C’est un bel et touchant hom­mage que le Jour­nal des poètes rend à son ancien rédac­teur en chef, Jean-Luc Wau­thi­er (1950–2015).  Lui qui, pen­dant vingt-qua­tre années « aura tenu la barre de ce bateau de papi­er bat­tant pavil­lon poésie. Avec pro­bité, atten­tif à son équipage (…) soucieux de trans­porter des car­gaisons de poèmes vers de nou­veaux lecteurs », ain­si que l’écrit Philippe Mathy dans l’éditorial.

Une antholo­gie d’une ving­taine de pages offre, à tra­vers un choix inspiré et sub­jec­tif, une tra­ver­sée d’une œuvre qui s’étend sur presque quar­ante ans :
 

Avance
Encore.
Ombre de mon ombre
Au roy­aume des évi­dences nues.
(extrait de La neige en feu, 1980)

 

S’y retrou­ve, comme des bribes chu­chotées au moment de se quit­ter, une sagesse riche d’interrogations :

 

Et si l’oiseau, sur la branche du plus jeune bouleau, te don­nait l’ultime leçon ? (Chaque nou­veau print­emps, c’est un nou­v­el oiseau qui chante.)
Sois ton pro­pre print­emps. Et ne sois que ce passage.
(Sur les aigu­illes du temps, 2014)

 

Il suf­fit de ces quelques pages pour entr­er en réso­nance avec une écri­t­ure, un chem­ine­ment vif :

 

Les arbres y chantaient
et, au loin, la mer
mar­chait d’un bon pas
sur la digue et le sable.

 

 … vif et scep­tique, comme cet usage du « peut-être » moins dila­toire qu’inspiré par la pleine con­science des lim­ites de l’humain et de son langage :

 

Loin du rivage
Le dur cristal de vivre
T’appelle

L’œil garde le secret

Il y aura peut-être
Autre chose
De l’autre côté
Du poème.
(extrait de La soif et l’oubli, 1994)

 

Man­i­feste­ment guidée par l’émotion, la rédac­tion a com­posé un tombeau lumineux et fidèle au grand sourire généreux que quelques pho­tos nous mon­trent. Sourire de patience, une sorte d’affabilité dans le chemin spir­ituel. Au chapitre des hom­mages, on croise, out­re Lucien Noullez et Abdel­latif Laâbi, Pierre Dhain­aut qui par­le d’une poésie qui ne « dis­simule rien de notre con­di­tion en proie aux doutes (…) mais tel est le para­doxe de la poésie, une voix se délivre, se soulève, com­mu­nique par son rythme inlass­able un élan qui, en dis­ant le mal­heur, nous empêche de croire que tout va bien­tôt s’achever ».

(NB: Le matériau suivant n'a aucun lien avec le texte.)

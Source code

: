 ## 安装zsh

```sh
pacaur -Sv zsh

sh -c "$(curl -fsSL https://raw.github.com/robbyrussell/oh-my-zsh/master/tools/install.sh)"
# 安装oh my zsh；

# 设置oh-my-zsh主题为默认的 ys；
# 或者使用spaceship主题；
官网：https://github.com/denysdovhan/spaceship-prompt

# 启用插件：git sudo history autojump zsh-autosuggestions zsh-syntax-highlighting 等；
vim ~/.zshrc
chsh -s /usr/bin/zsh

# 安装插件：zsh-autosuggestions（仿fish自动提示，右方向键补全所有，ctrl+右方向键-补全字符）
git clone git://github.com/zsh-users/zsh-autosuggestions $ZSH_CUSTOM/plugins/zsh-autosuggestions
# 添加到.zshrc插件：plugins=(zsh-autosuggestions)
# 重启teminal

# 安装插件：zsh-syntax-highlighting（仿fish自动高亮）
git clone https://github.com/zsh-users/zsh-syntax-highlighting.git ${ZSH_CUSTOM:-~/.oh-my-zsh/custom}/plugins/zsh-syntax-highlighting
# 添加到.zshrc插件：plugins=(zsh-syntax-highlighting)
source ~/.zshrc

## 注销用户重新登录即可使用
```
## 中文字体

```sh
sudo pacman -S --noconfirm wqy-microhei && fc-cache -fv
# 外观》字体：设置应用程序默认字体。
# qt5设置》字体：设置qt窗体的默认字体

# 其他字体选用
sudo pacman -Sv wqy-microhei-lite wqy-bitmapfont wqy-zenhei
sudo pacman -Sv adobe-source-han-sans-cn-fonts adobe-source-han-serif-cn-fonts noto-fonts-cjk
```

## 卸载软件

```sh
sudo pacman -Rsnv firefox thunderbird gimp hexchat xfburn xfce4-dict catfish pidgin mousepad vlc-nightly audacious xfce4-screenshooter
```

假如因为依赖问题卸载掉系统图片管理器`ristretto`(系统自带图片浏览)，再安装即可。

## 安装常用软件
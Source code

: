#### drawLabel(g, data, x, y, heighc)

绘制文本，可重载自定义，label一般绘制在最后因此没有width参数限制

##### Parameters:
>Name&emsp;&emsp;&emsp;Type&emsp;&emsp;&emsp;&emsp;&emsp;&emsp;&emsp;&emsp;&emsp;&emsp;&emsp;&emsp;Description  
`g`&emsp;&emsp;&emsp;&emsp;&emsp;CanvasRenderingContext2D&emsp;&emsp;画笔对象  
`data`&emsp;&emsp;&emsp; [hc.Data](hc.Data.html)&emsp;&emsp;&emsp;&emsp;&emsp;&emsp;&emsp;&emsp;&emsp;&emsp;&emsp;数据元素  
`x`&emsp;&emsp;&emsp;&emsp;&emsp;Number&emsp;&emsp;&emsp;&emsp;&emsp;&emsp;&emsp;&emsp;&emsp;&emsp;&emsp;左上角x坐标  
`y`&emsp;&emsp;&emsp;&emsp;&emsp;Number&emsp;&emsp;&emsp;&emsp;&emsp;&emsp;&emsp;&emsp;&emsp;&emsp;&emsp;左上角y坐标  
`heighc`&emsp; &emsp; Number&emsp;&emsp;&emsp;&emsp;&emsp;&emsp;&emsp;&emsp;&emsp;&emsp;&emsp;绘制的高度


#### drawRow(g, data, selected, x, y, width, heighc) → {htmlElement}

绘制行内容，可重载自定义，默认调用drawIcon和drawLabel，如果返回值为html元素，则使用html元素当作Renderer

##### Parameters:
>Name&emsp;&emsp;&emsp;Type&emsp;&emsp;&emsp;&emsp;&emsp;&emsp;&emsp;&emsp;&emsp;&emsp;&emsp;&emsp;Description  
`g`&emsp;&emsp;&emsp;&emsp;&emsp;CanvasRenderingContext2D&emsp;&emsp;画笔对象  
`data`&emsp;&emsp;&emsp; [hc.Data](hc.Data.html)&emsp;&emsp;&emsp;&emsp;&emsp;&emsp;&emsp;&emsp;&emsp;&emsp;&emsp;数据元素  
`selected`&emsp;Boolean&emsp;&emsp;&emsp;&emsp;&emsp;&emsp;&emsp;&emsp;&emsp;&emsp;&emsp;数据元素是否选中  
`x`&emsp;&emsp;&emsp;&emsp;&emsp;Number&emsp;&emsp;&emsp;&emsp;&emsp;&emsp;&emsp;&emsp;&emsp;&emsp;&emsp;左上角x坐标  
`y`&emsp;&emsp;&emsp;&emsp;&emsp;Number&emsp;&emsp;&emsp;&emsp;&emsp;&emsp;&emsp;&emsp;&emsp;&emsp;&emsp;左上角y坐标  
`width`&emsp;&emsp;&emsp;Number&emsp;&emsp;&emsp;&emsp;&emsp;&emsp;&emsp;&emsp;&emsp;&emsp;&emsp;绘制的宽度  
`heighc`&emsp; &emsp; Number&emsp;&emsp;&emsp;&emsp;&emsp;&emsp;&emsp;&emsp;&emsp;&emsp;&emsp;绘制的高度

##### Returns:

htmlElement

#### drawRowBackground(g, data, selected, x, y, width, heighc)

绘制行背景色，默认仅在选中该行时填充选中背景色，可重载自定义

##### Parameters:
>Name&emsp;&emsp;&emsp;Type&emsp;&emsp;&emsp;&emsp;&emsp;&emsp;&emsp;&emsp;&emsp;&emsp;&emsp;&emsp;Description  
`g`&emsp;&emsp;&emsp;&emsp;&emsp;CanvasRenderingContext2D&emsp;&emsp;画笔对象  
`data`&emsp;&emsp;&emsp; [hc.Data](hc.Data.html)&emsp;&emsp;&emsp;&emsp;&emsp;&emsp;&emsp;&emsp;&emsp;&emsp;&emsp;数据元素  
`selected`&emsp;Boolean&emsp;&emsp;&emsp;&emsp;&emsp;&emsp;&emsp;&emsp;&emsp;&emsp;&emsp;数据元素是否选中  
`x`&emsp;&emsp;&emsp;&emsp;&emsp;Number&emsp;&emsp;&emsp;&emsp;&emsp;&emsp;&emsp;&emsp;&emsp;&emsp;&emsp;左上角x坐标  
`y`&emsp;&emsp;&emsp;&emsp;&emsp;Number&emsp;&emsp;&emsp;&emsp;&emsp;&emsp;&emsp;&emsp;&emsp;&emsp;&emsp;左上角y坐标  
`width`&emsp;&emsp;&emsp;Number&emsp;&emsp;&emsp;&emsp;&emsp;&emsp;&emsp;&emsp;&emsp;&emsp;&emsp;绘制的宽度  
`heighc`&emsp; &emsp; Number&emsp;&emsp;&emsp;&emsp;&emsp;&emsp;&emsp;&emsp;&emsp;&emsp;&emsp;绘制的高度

Loin d’un exer­ci­ce d’affliction, les arti­cles, à com­mencer par la « let­tre » qu’André Schmitz écrit au dis­paru, célèbrent le sens de l’amitié du bâtis­seur de ren­con­tres qu’a été Jean-Luc Wau­thi­er. Philippe Mathy, dans « Human­isme et fidél­ité », évoque les nom­breux textes que le poète a écrit pour des pein­tres, fidèle­ment fréquen­tés, sans aucun esprit d’école, pourvu que ces derniers « boule­versent les rou­tines, défrichent des ter­res nou­velles ». Je laisse au lecteur le plaisir de décou­vrir la rai­son pour laque­lle le groupe que Wau­thi­er avait fondé en 1982 avec deux pein­tres s’appelait Car­réH et non tri­an­gle… Dif­fi­cile alors de ne pas tourn­er les pages en arrière pour relire, dans l’anthologie :

 

Essay­er
ten­ter
je ne dis pas : savoir

Aller à contre-ciel
à con­tre-voix
se blot­tir une dernière fois
au creux des mots

Finir, enfin,
comme on a commencé
la porte fermée
la page blanche

 

Par­fois l’amitié se fait plus con­frater­nelle, per­son­nelle, comme dans cette anec­dote relatée par Anne Richter où l’on voit Jean-Luc Wau­thi­er lui faire lire un man­u­scrit, non pour chercher le suf­frage d’une amie mais parce que la recherche du mot juste qui lui man­quait ne pou­vait pass­er que par l’autre. Belle leçon de vie en poésie.

Il n’est pas pos­si­ble de ter­min­er cette recen­sion sans par­ler de la sœur de Jean-Luc, Françoise Wau­thi­er, qui donne trois courts poèmes dont voici le dernier (je respecte la ponctuation) :

 

Deux enfants, de dos, au bord du rivage Devant eux, la mer infinie est calme et promet­teuse (Ah, que de men­songes !) L’un pousse douce­ment l’autre, pour que la peur soit douce Mais la peur, elle, s’est ancrée dans le sable mou­vant L’océan du temps n’est ni calme ni infini
Il reste sur le sable la trace d’un pas, plus grand, Qui vient de tra­vers­er le temps.